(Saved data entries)
==*==
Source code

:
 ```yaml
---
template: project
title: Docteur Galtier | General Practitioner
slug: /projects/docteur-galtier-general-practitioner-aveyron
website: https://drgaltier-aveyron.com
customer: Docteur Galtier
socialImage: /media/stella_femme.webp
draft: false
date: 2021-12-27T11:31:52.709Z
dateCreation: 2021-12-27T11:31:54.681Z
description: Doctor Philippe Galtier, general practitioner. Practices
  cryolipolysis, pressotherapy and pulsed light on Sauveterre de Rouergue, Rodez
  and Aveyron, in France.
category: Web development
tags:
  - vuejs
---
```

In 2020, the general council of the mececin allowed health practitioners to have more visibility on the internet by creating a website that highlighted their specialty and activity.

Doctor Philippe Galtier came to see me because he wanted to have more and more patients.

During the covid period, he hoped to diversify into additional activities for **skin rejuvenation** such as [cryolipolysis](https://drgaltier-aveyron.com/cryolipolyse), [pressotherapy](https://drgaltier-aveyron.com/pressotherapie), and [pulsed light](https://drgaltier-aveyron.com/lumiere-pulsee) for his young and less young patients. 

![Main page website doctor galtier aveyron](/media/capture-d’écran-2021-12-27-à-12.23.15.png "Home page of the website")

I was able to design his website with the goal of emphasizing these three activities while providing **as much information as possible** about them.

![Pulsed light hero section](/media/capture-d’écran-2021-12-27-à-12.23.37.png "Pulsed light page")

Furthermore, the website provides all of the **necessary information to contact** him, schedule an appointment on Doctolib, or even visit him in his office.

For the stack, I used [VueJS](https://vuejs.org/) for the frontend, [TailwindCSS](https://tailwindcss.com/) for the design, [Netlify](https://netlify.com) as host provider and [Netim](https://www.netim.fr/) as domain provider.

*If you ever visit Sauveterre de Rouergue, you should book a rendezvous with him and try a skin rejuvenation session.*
==*==
**WORK REQUIRED**
Tally the lines of the data that include the word "vuejs". Reply with the number only.

**REPLY TO THE TASK**
2